= Activity =
If a line in the listing below includes the word "файлы", pick it out.

= Available data =
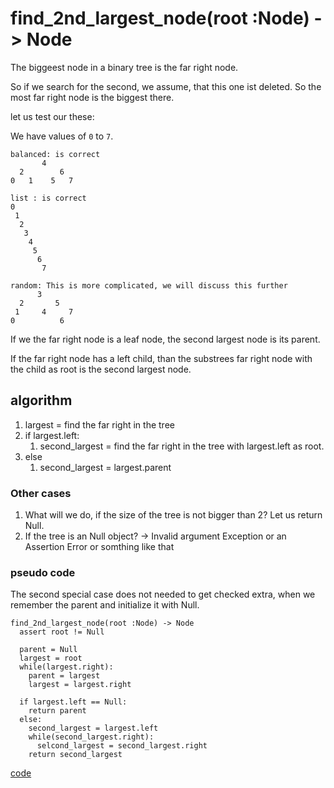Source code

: # find_2nd_largest_node(root :Node) -> Node

The biggeest node in a binary tree is the far right node.

So if we search for the second, we assume, that this one ist deleted. So the most far right node is the biggest there.

let us test our these:

We have values of `0` to `7`.

```bitree
balanced: is correct
       4
  2        6
0   1    5   7

list : is correct
0
 1
  2
   3
    4
     5
      6
       7

random: This is more complicated, we will discuss this further
      3
  2       5
 1     4     7
0          6    
```

If we the far right node is a leaf node, the second largest node is its parent.

If the far right node has a left child, than the substrees far right node with the child as root is the second largest node.

## algorithm

1. largest = find the far right in the tree
2. if largest.left:
   1. second_largest = find the far right in the tree with largest.left as root.
3. else
   1. second_largest = largest.parent

### Other cases

1. What will we do, if the size of the tree is not bigger than 2? Let us return Null.
2. If the tree is an Null object? -> Invalid argument Exception or an Assertion Error or somthing  like that

### pseudo code

The second special case does not needed to get checked extra, when we remember the parent and initialize it with Null.

```pseudo
find_2nd_largest_node(root :Node) -> Node
  assert root != Null
  
  parent = Null
  largest = root
  while(largest.right):
    parent = largest
    largest = largest.right

  if largest.left == Null:
    return parent
  else:
    second_largest = largest.left
    while(second_largest.right):
      selcond_largest = second_largest.right
    return second_largest
```

[code](solution.py)
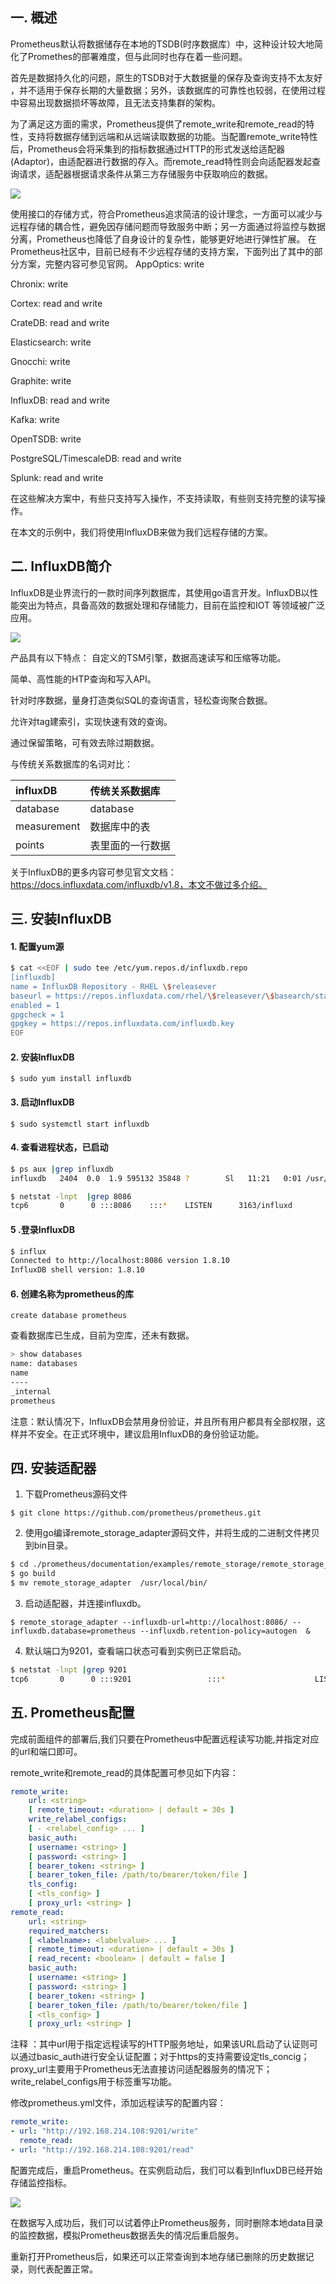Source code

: ## 一. 概述

Prometheus默认将数据储存在本地的TSDB(时序数据库）中，这种设计较大地简化了Promethes的部署难度，但与此同时也存在着一些问题。

首先是数据持久化的问题，原生的TSDB对于大数据量的保存及查询支持不太友好 ，并不适用于保存长期的大量数据；另外，该数据库的可靠性也较弱，在使用过程中容易出现数据损坏等故障，且无法支持集群的架构。

为了满足这方面的需求，Prometheus提供了remote_write和remote_read的特性，支持将数据存储到远端和从远端读取数据的功能。当配置remote_write特性后，Prometheus会将采集到的指标数据通过HTTP的形式发送给适配器(Adaptor)，由适配器进行数据的存入。而remote_read特性则会向适配器发起查询请求，适配器根据请求条件从第三方存储服务中获取响应的数据。

![](http://pek3b.qingstor.com/hexo-blog/20220116131453.png)

使用接口的存储方式，符合Prometheus追求简洁的设计理念，一方面可以减少与远程存储的耦合性，避免因存储问题而导致服务中断；另一方面通过将监控与数据分离，Prometheus也降低了自身设计的复杂性，能够更好地进行弹性扩展。
在Prometheus社区中，目前已经有不少远程存储的支持方案，下面列出了其中的部分方案，完整内容可参见官网。
AppOptics: write

Chronix: write

Cortex: read and write

CrateDB: read and write

Elasticsearch: write

Gnocchi: write

Graphite: write

InfluxDB: read and write

Kafka: write

OpenTSDB: write

PostgreSQL/TimescaleDB: read and write

Splunk: read and write

在这些解决方案中，有些只支持写入操作，不支持读取，有些则支持完整的读写操作。

在本文的示例中，我们将使用InfluxDB来做为我们远程存储的方案。

## 二. InfluxDB简介
InfluxDB是业界流行的一款时间序列数据库，其使用go语言开发。InfluxDB以性能突出为特点，具备高效的数据处理和存储能力，目前在监控和IOT 等领域被广泛应用。

![](http://pek3b.qingstor.com/hexo-blog/20220116131603.png)

产品具有以下特点：
自定义的TSM引擎，数据高速读写和压缩等功能。

简单、高性能的HTP查询和写入API。

针对时序数据，量身打造类似SQL的查询语言，轻松查询聚合数据。

允许对tag建索引，实现快速有效的查询。

通过保留策略，可有效去除过期数据。

与传统关系数据库的名词对比：

| influxDB    | 传统关系数据库   |
| :----- | :---- |
| database  | database |
| measurement  | 数据库中的表 |
| points  | 表里面的一行数据 |

关于InfluxDB的更多内容可参见官文文档：https://docs.influxdata.com/influxdb/v1.8，本文不做过多介绍。

## 三. 安装InfluxDB

#### 1. 配置yum源
```bash
$ cat <<EOF | sudo tee /etc/yum.repos.d/influxdb.repo
[influxdb]
name = InfluxDB Repository - RHEL \$releasever
baseurl = https://repos.influxdata.com/rhel/\$releasever/\$basearch/stable
enabled = 1
gpgcheck = 1
gpgkey = https://repos.influxdata.com/influxdb.key
EOF
```

#### 2. 安装InfluxDB

`$ sudo yum install influxdb`


#### 3.  启动InfluxDB

`$ sudo systemctl start influxdb`


#### 4. 查看进程状态，已启动

```bash
$ ps aux |grep influxdb
influxdb   2404  0.0  1.9 595132 35848 ?        Sl   11:21   0:01 /usr/bin/influxd -config /etc/influxdb/influxdb.conf

$ netstat -lnpt  |grep 8086
tcp6       0      0 :::8086    :::*    LISTEN      3163/influxd
```

#### 5 .登录InfluxDB

```bash
$ influx
Connected to http://localhost:8086 version 1.8.10
InfluxDB shell version: 1.8.10
```

#### 6. 创建名称为prometheus的库

`create database prometheus`

查看数据库已生成，目前为空库，还未有数据。
```bash
> show databases
name: databases
name
----
_internal
prometheus
```

注意：默认情况下，InfluxDB会禁用身份验证，并且所有用户都具有全部权限，这样并不安全。在正式环境中，建议启用InfluxDB的身份验证功能。

## 四. 安装适配器
1. 下载Prometheus源码文件

`$ git clone https://github.com/prometheus/prometheus.git`

2. 使用go编译remote_storage_adapter源码文件，并将生成的二进制文件拷贝到bin目录。
```bash
$ cd ./prometheus/documentation/examples/remote_storage/remote_storage_adapter
$ go build
$ mv remote_storage_adapter  /usr/local/bin/
```

3. 启动适配器，并连接influxdb。

`$ remote_storage_adapter --influxdb-url=http://localhost:8086/ --influxdb.database=prometheus --influxdb.retention-policy=autogen  &`

4. 默认端口为9201，查看端口状态可看到实例已正常启动。

```bash
$ netstat -lnpt |grep 9201
tcp6       0      0 :::9201                 :::*                    LISTEN      3428/remote_storage
```

## 五. Prometheus配置
完成前面组件的部署后,我们只要在Prometheus中配置远程读写功能,并指定对应的url和端口即可。

remote_write和remote_read的具体配置可参见如下内容：
```yaml
remote_write:
    url: <string>
    [ remote_timeout: <duration> | default = 30s ]
    write_relabel_configs:
    [ - <relabel_config> ... ]
    basic_auth:
    [ username: <string> ]
    [ password: <string> ]
    [ bearer_token: <string> ]
    [ bearer_token_file: /path/to/bearer/token/file ]
    tls_config:
    [ <tls_config> ]
    [ proxy_url: <string> ]
remote_read:
    url: <string>
    required_matchers:
    [ <labelname>: <labelvalue> ... ]
    [ remote_timeout: <duration> | default = 30s ]
    [ read_recent: <boolean> | default = false ]
    basic_auth:
    [ username: <string> ]
    [ password: <string> ]
    [ bearer_token: <string> ]
    [ bearer_token_file: /path/to/bearer/token/file ]
    [ <tls_config> ]
    [ proxy_url: <string> ]
```

注释 ：其中url用于指定远程读写的HTTP服务地址，如果该URL启动了认证则可以通过basic_auth进行安全认证配置；对于https的支持需要设定tls_concig；proxy_url主要用于Prometheus无法直接访问适配器服务的情况下；write_relabel_configs用于标签重写功能。

修改prometheus.yml文件，添加远程读写的配置内容：
```yaml
remote_write:
- url: "http://192.168.214.108:9201/write"
  remote_read:
- url: "http://192.168.214.108:9201/read"
```

配置完成后，重启Prometheus。在实例启动后，我们可以看到InfluxDB已经开始存储监控指标。

![](http://pek3b.qingstor.com/hexo-blog/20220116132222.png)

在数据写入成功后，我们可以试着停止Prometheus服务，同时删除本地data目录的监控数据，模拟Prometheus数据丢失的情况后重启服务。

重新打开Prometheus后，如果还可以正常查询到本地存储已删除的历史数据记录，则代表配置正常。
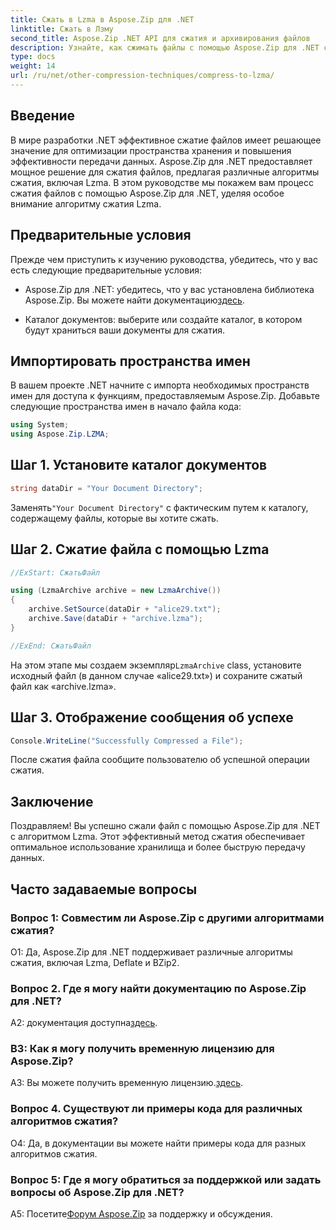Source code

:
 ```yaml
---
title: Сжать в Lzma в Aspose.Zip для .NET
linktitle: Сжать в Лзму
second_title: Aspose.Zip .NET API для сжатия и архивирования файлов
description: Узнайте, как сжимать файлы с помощью Aspose.Zip для .NET с помощью мощного алгоритма Lzma. Оптимизируйте хранилище и повысьте эффективность передачи данных без особых усилий.
type: docs
weight: 14
url: /ru/net/other-compression-techniques/compress-to-lzma/
---
```

## Введение

В мире разработки .NET эффективное сжатие файлов имеет решающее значение для оптимизации пространства хранения и повышения эффективности передачи данных. Aspose.Zip для .NET предоставляет мощное решение для сжатия файлов, предлагая различные алгоритмы сжатия, включая Lzma. В этом руководстве мы покажем вам процесс сжатия файлов с помощью Aspose.Zip для .NET, уделяя особое внимание алгоритму сжатия Lzma.

## Предварительные условия

Прежде чем приступить к изучению руководства, убедитесь, что у вас есть следующие предварительные условия:

-  Aspose.Zip для .NET: убедитесь, что у вас установлена библиотека Aspose.Zip. Вы можете найти документацию[здесь](https://reference.aspose.com/zip/net/).

- Каталог документов: выберите или создайте каталог, в котором будут храниться ваши документы для сжатия.

## Импортировать пространства имен

В вашем проекте .NET начните с импорта необходимых пространств имен для доступа к функциям, предоставляемым Aspose.Zip. Добавьте следующие пространства имен в начало файла кода:

```csharp
using System;
using Aspose.Zip.LZMA;
```

## Шаг 1. Установите каталог документов

```csharp
string dataDir = "Your Document Directory";
```

 Заменять`"Your Document Directory"` с фактическим путем к каталогу, содержащему файлы, которые вы хотите сжать.

## Шаг 2. Сжатие файла с помощью Lzma

```csharp
//ExStart: СжатьФайл

using (LzmaArchive archive = new LzmaArchive())
{
    archive.SetSource(dataDir + "alice29.txt");
    archive.Save(dataDir + "archive.lzma");
}

//ExEnd: СжатьФайл
```

 На этом этапе мы создаем экземпляр`LzmaArchive` class, установите исходный файл (в данном случае «alice29.txt») и сохраните сжатый файл как «archive.lzma».

## Шаг 3. Отображение сообщения об успехе

```csharp
Console.WriteLine("Successfully Compressed a File");
```

После сжатия файла сообщите пользователю об успешной операции сжатия.

## Заключение

Поздравляем! Вы успешно сжали файл с помощью Aspose.Zip для .NET с алгоритмом Lzma. Этот эффективный метод сжатия обеспечивает оптимальное использование хранилища и более быструю передачу данных.

## Часто задаваемые вопросы

### Вопрос 1: Совместим ли Aspose.Zip с другими алгоритмами сжатия?

О1: Да, Aspose.Zip для .NET поддерживает различные алгоритмы сжатия, включая Lzma, Deflate и BZip2.

### Вопрос 2. Где я могу найти документацию по Aspose.Zip для .NET?

 A2: документация доступна[здесь](https://reference.aspose.com/zip/net/).

### В3: Как я могу получить временную лицензию для Aspose.Zip?

 A3: Вы можете получить временную лицензию.[здесь](https://purchase.aspose.com/temporary-license/).

### Вопрос 4. Существуют ли примеры кода для различных алгоритмов сжатия?

О4: Да, в документации вы можете найти примеры кода для разных алгоритмов сжатия.

### Вопрос 5: Где я могу обратиться за поддержкой или задать вопросы об Aspose.Zip для .NET?

 A5: Посетите[Форум Aspose.Zip](https://forum.aspose.com/c/zip/37) за поддержку и обсуждения.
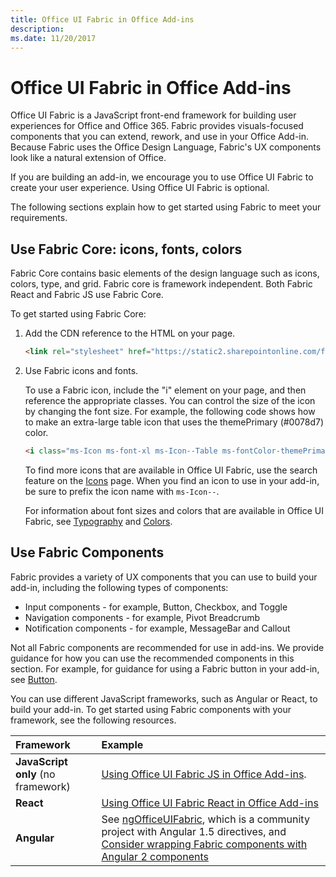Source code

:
 ```yaml
---
title: Office UI Fabric in Office Add-ins 
description: 
ms.date: 11/20/2017 
---
```



# Office UI Fabric in Office Add-ins 

Office UI Fabric is a JavaScript front-end framework for building user experiences for Office and Office 365. Fabric provides visuals-focused components that you can extend, rework, and use in your Office Add-in. Because Fabric uses the Office Design Language, Fabric's UX components look like a natural extension of Office. 

If you are building an add-in, we encourage you to use Office UI Fabric to create your user experience. Using Office UI Fabric is optional.

The following sections explain how to get started using Fabric to meet your requirements. 

## Use Fabric Core: icons, fonts, colors
Fabric Core contains basic elements of the design language such as icons, colors, type, and grid. Fabric core is framework independent. Both Fabric React and Fabric JS use Fabric Core.

To get started using Fabric Core:

1. Add the CDN reference to the HTML on your page.  

	```html
	<link rel="stylesheet" href="https://static2.sharepointonline.com/files/fabric/office-ui-fabric-js/1.4.0/css/fabric.min.css">
	```   
    
2. Use Fabric icons and fonts. 

    To use a Fabric icon, include the "i" element on your page, and then reference the appropriate classes. You can control the size of the icon by changing the font size. For example, the following code shows how to make an extra-large table icon that uses the themePrimary (#0078d7) color. 
   
    ```html
	<i class="ms-Icon ms-font-xl ms-Icon--Table ms-fontColor-themePrimary"></i>
	```

    To find more icons that are available in Office UI Fabric, use the search feature on the [Icons](https://dev.office.com/fabric#/styles/icons) page. When you find an icon to use in your add-in, be sure to prefix the icon name with `ms-Icon--`. 

    For information about font sizes and colors that are available in Office UI Fabric, see [Typography](https://dev.office.com/fabric#/styles/typography) and [Colors](https://dev.office.com/fabric#/styles/colors).
 
## Use Fabric Components 
Fabric provides a variety of UX components that you can use to build your add-in, including the following types of components:

- Input components - for example, Button, Checkbox, and Toggle
- Navigation components - for example, Pivot Breadcrumb
- Notification components - for example, MessageBar and Callout  

Not all Fabric components are recommended for use in add-ins. We provide guidance for how you can use the recommended components in this section. For example, for guidance for using a Fabric button in your add-in, see [Button](button.md). 

You can use different JavaScript frameworks, such as Angular or React, to build your add-in. To get started using Fabric components with your framework, see the following resources.

|**Framework**|**Example**|
|:------------|:----------|
|**JavaScript only** (no framework)|[Using Office UI Fabric JS in Office Add-ins](using-office-ui-fabric-js.md).|
|**React**|[Using Office UI Fabric React in Office Add-ins](using-office-ui-fabric-react.md )|
|**Angular**| See [ngOfficeUIFabric](http://ngofficeuifabric.com/), which is a community project with Angular 1.5 directives, and [Consider wrapping Fabric components with Angular 2 components](https://dev.office.com/docs/add-ins/develop/add-ins-with-angular2#consider-wrapping-fabric-components-with-angular-2-components)|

= Exercise result =
description: Узнайте, как сжимать файлы с помощью Aspose.Zip для .NET с помощью мощного алгоритма Lzma. Оптимизируйте хранилище и повысьте эффективность передачи данных без особых усилий.
 Заменять`"Your Document Directory"` с фактическим путем к каталогу, содержащему файлы, которые вы хотите сжать.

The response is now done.